TASK TO CARRY OUT>
Once you have read the records below, print them again exactly as they stand.

PROVIDED MATERIAL>
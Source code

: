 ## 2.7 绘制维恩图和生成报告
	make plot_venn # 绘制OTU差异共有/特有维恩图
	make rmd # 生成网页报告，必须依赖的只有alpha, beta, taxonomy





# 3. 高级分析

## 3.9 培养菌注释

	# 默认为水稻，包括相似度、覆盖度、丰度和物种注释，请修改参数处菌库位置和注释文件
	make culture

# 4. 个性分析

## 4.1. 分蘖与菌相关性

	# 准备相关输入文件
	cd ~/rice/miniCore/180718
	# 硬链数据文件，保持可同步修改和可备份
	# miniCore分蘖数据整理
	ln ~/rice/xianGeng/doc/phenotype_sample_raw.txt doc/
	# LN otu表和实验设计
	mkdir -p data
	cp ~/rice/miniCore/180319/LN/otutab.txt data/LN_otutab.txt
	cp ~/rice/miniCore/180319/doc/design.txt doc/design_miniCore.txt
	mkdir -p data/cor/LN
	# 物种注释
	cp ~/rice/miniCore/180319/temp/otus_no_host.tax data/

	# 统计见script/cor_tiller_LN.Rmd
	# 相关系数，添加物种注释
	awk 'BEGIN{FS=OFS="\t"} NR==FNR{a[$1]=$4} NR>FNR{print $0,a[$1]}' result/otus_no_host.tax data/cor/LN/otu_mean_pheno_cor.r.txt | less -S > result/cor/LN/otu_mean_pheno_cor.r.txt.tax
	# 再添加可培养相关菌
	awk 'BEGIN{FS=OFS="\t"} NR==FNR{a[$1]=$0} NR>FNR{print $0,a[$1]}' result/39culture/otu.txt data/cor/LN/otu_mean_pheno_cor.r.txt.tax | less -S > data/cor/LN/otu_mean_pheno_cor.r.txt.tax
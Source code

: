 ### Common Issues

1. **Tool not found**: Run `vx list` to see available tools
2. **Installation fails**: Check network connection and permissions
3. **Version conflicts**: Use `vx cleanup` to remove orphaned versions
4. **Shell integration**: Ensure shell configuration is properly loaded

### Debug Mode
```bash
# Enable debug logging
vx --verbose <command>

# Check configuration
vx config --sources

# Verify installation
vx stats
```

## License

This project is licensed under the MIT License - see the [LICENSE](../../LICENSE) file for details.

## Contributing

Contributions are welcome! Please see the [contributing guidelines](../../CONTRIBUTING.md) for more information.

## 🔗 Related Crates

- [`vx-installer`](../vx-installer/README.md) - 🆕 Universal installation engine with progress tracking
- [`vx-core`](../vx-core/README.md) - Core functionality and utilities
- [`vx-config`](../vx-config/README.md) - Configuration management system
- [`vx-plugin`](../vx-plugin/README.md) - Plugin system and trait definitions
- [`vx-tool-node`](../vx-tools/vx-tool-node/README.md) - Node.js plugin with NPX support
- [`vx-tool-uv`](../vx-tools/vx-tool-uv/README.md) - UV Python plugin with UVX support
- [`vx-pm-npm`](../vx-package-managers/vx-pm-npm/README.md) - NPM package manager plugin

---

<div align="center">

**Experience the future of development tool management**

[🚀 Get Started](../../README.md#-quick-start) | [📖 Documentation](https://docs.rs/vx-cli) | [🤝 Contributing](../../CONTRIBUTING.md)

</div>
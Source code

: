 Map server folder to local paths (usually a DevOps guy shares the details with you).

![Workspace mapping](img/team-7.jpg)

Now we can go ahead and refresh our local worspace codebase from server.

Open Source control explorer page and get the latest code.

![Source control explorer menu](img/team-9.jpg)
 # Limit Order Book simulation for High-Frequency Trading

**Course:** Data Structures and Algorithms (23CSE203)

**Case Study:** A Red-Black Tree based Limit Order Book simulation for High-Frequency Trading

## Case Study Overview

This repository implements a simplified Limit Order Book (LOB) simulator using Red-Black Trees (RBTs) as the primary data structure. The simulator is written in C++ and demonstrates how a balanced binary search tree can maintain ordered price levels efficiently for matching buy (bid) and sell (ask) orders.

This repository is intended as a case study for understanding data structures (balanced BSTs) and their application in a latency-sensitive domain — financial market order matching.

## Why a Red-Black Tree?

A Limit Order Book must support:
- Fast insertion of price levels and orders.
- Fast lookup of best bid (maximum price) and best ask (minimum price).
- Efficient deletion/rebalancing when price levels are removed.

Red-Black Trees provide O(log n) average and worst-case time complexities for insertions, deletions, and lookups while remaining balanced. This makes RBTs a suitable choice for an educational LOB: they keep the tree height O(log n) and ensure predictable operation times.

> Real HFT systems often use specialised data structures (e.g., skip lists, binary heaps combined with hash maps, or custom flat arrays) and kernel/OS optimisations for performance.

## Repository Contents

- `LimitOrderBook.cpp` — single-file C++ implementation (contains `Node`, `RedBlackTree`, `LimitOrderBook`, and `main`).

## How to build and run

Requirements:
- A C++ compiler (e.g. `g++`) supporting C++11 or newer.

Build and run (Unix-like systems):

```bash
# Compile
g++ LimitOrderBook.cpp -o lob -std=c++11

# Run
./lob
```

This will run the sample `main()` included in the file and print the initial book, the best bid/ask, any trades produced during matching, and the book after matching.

RESULT OF THIS TASK>
Source code

: ## 2.7 绘制维恩图和生成报告
	make plot_venn # 绘制OTU差异共有/特有维恩图
	make rmd # 生成网页报告，必须依赖的只有alpha, beta, taxonomy





# 3. 高级分析

## 3.9 培养菌注释

	# 默认为水稻，包括相似度、覆盖度、丰度和物种注释，请修改参数处菌库位置和注释文件
	make culture

# 4. 个性分析

## 4.1. 分蘖与菌相关性

	# 准备相关输入文件
	cd ~/rice/miniCore/180718
	# 硬链数据文件，保持可同步修改和可备份
	# miniCore分蘖数据整理
	ln ~/rice/xianGeng/doc/phenotype_sample_raw.txt doc/
	# LN otu表和实验设计
	mkdir -p data
	cp ~/rice/miniCore/180319/LN/otutab.txt data/LN_otutab.txt
	cp ~/rice/miniCore/180319/doc/design.txt doc/design_miniCore.txt
	mkdir -p data/cor/LN
	# 物种注释
	cp ~/rice/miniCore/180319/temp/otus_no_host.tax data/

	# 统计见script/cor_tiller_LN.Rmd
	# 相关系数，添加物种注释
	awk 'BEGIN{FS=OFS="\t"} NR==FNR{a[$1]=$4} NR>FNR{print $0,a[$1]}' result/otus_no_host.tax data/cor/LN/otu_mean_pheno_cor.r.txt | less -S > result/cor/LN/otu_mean_pheno_cor.r.txt.tax
	# 再添加可培养相关菌
	awk 'BEGIN{FS=OFS="\t"} NR==FNR{a[$1]=$0} NR>FNR{print $0,a[$1]}' result/39culture/otu.txt data/cor/LN/otu_mean_pheno_cor.r.txt.tax | less -S > data/cor/LN/otu_mean_pheno_cor.r.txt.tax
Source code

: ### Common Issues

1. **Tool not found**: Run `vx list` to see available tools
2. **Installation fails**: Check network connection and permissions
3. **Version conflicts**: Use `vx cleanup` to remove orphaned versions
4. **Shell integration**: Ensure shell configuration is properly loaded

### Debug Mode
```bash
# Enable debug logging
vx --verbose <command>

# Check configuration
vx config --sources

# Verify installation
vx stats
```

## License

This project is licensed under the MIT License - see the [LICENSE](../../LICENSE) file for details.

## Contributing

Contributions are welcome! Please see the [contributing guidelines](../../CONTRIBUTING.md) for more information.

## 🔗 Related Crates

- [`vx-installer`](../vx-installer/README.md) - 🆕 Universal installation engine with progress tracking
- [`vx-core`](../vx-core/README.md) - Core functionality and utilities
- [`vx-config`](../vx-config/README.md) - Configuration management system
- [`vx-plugin`](../vx-plugin/README.md) - Plugin system and trait definitions
- [`vx-tool-node`](../vx-tools/vx-tool-node/README.md) - Node.js plugin with NPX support
- [`vx-tool-uv`](../vx-tools/vx-tool-uv/README.md) - UV Python plugin with UVX support
- [`vx-pm-npm`](../vx-package-managers/vx-pm-npm/README.md) - NPM package manager plugin

---

<div align="center">

**Experience the future of development tool management**

[🚀 Get Started](../../README.md#-quick-start) | [📖 Documentation](https://docs.rs/vx-cli) | [🤝 Contributing](../../CONTRIBUTING.md)

</div>
Source code

: Map server folder to local paths (usually a DevOps guy shares the details with you).

![Workspace mapping](img/team-7.jpg)

Now we can go ahead and refresh our local worspace codebase from server.

Open Source control explorer page and get the latest code.

![Source control explorer menu](img/team-9.jpg)
 # Limit Order Book simulation for High-Frequency Trading

**Course:** Data Structures and Algorithms (23CSE203)

**Case Study:** A Red-Black Tree based Limit Order Book simulation for High-Frequency Trading

## Case Study Overview

This repository implements a simplified Limit Order Book (LOB) simulator using Red-Black Trees (RBTs) as the primary data structure. The simulator is written in C++ and demonstrates how a balanced binary search tree can maintain ordered price levels efficiently for matching buy (bid) and sell (ask) orders.

This repository is intended as a case study for understanding data structures (balanced BSTs) and their application in a latency-sensitive domain — financial market order matching.

## Why a Red-Black Tree?

A Limit Order Book must support:
- Fast insertion of price levels and orders.
- Fast lookup of best bid (maximum price) and best ask (minimum price).
- Efficient deletion/rebalancing when price levels are removed.

Red-Black Trees provide O(log n) average and worst-case time complexities for insertions, deletions, and lookups while remaining balanced. This makes RBTs a suitable choice for an educational LOB: they keep the tree height O(log n) and ensure predictable operation times.

> Real HFT systems often use specialised data structures (e.g., skip lists, binary heaps combined with hash maps, or custom flat arrays) and kernel/OS optimisations for performance.

## Repository Contents

- `LimitOrderBook.cpp` — single-file C++ implementation (contains `Node`, `RedBlackTree`, `LimitOrderBook`, and `main`).

## How to build and run

Requirements:
- A C++ compiler (e.g. `g++`) supporting C++11 or newer.

Build and run (Unix-like systems):

```bash
# Compile
g++ LimitOrderBook.cpp -o lob -std=c++11

# Run
./lob
```

This will run the sample `main()` included in the file and print the initial book, the best bid/ask, any trades produced during matching, and the book after matching.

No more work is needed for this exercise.